The feds are planning to send rainwater runoff in western Martin County east to the St. Lucie River, and leaving the door open for possible discharges from Lake Okeechobee.

For most of the summer, the Army Corps of Engineers has allowed runoff into the C-44 Canal to flow west into Lake O.

From January through July, more than 27 billion gallons of water flowed from the C-44 into the lake, 15 percent of the total flow into the lake.

On Sunday, about 152 million gallons of water flowed into the lake from the canal, which collects water primarily from farmland in western Martin County.

With the lake rising quickly over the past few days, Corps water managers say they could send runoff from future rain toward the South Fork of the St. Lucie River, which is typical this time of year.
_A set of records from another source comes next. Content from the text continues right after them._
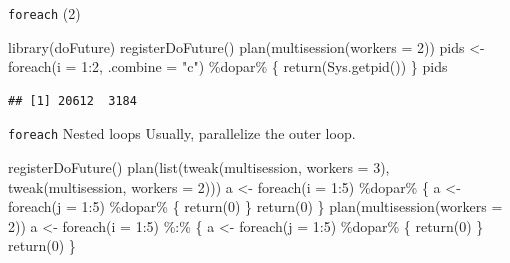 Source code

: \documentclass[
  ignorenonframetext,
  usenames,
  dvipsnames]{beamer}
\newenvironment{Shaded}{\begin{snugshade}}{\end{snugshade}}
\newcommand{\AttributeTok}[1]{\textcolor[rgb]{0.77,0.63,0.00}{#1}}
\newcommand{\DecValTok}[1]{\textcolor[rgb]{0.00,0.00,0.81}{#1}}
\newcommand{\FunctionTok}[1]{\textcolor[rgb]{0.00,0.00,0.00}{#1}}
\newcommand{\NormalTok}[1]{#1}
\newcommand{\OtherTok}[1]{\textcolor[rgb]{0.56,0.35,0.01}{#1}}
\newcommand{\SpecialCharTok}[1]{\textcolor[rgb]{0.00,0.00,0.00}{#1}}
\newcommand{\StringTok}[1]{\textcolor[rgb]{0.31,0.60,0.02}{#1}}
\begin{document}
\begin{frame}[fragile]{\texttt{foreach} (2)}
\protect\hypertarget{foreach-2}{}
\begin{Shaded}
\begin{Highlighting}[]
\FunctionTok{library}\NormalTok{(doFuture)}
\FunctionTok{registerDoFuture}\NormalTok{()}
\FunctionTok{plan}\NormalTok{(}\FunctionTok{multisession}\NormalTok{(}\AttributeTok{workers =} \DecValTok{2}\NormalTok{))}
\NormalTok{pids }\OtherTok{\textless{}{-}} \FunctionTok{foreach}\NormalTok{(}\AttributeTok{i =} \DecValTok{1}\SpecialCharTok{:}\DecValTok{2}\NormalTok{, }\AttributeTok{.combine =} \StringTok{"c"}\NormalTok{) }\SpecialCharTok{\%dopar\%}\NormalTok{ \{}
  \FunctionTok{return}\NormalTok{(}\FunctionTok{Sys.getpid}\NormalTok{())}
\NormalTok{\}}
\NormalTok{pids}
\end{Highlighting}
\end{Shaded}

\begin{verbatim}
## [1] 20612  3184
\end{verbatim}
\end{frame}

\begin{frame}[fragile]{\texttt{foreach} Nested loops}
\protect\hypertarget{foreach-nested-loops}{}
Usually, parallelize the outer loop. \small

\begin{Shaded}
\begin{Highlighting}[]
\FunctionTok{registerDoFuture}\NormalTok{()}
\FunctionTok{plan}\NormalTok{(}\FunctionTok{list}\NormalTok{(}\FunctionTok{tweak}\NormalTok{(multisession, }\AttributeTok{workers =} \DecValTok{3}\NormalTok{),}
          \FunctionTok{tweak}\NormalTok{(multisession, }\AttributeTok{workers =} \DecValTok{2}\NormalTok{)))}
\NormalTok{a }\OtherTok{\textless{}{-}} \FunctionTok{foreach}\NormalTok{(}\AttributeTok{i =} \DecValTok{1}\SpecialCharTok{:}\DecValTok{5}\NormalTok{) }\SpecialCharTok{\%dopar\%}\NormalTok{ \{}
\NormalTok{  a }\OtherTok{\textless{}{-}} \FunctionTok{foreach}\NormalTok{(}\AttributeTok{j =} \DecValTok{1}\SpecialCharTok{:}\DecValTok{5}\NormalTok{) }\SpecialCharTok{\%dopar\%}\NormalTok{ \{}
    \FunctionTok{return}\NormalTok{(}\DecValTok{0}\NormalTok{)}
\NormalTok{  \}}
  \FunctionTok{return}\NormalTok{(}\DecValTok{0}\NormalTok{)}
\NormalTok{\}}
\FunctionTok{plan}\NormalTok{(}\FunctionTok{multisession}\NormalTok{(}\AttributeTok{workers =} \DecValTok{2}\NormalTok{))}
\NormalTok{a }\OtherTok{\textless{}{-}} \FunctionTok{foreach}\NormalTok{(}\AttributeTok{i =} \DecValTok{1}\SpecialCharTok{:}\DecValTok{5}\NormalTok{) }\SpecialCharTok{\%:\%}\NormalTok{ \{}
\NormalTok{  a }\OtherTok{\textless{}{-}} \FunctionTok{foreach}\NormalTok{(}\AttributeTok{j =} \DecValTok{1}\SpecialCharTok{:}\DecValTok{5}\NormalTok{) }\SpecialCharTok{\%dopar\%}\NormalTok{ \{}
    \FunctionTok{return}\NormalTok{(}\DecValTok{0}\NormalTok{)}
\NormalTok{  \}}
  \FunctionTok{return}\NormalTok{(}\DecValTok{0}\NormalTok{)}
\NormalTok{\}}
\end{Highlighting}
\end{Shaded}

\normalsize
\end{frame}
\end{document}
“When the lake level was lower, we wanted to capture the water to ensure we had enough to get us through the dry season” next winter, Luis Alejandro, the Corps’ chief of the Water Management Section for Florida, said in a prepared statement.

The rising water level makes it harder to send water from the canal into the lake by gravity, Alejandro said. “The only remaining option for water that collects in the canal is to send it east through the St. Lucie structure.”

Adding runoff from the canal will make water quality in the St. Lucie River “go from bad to worse,” said Mark Perry, executive director of the Florida Oceanographic Society in Stuart.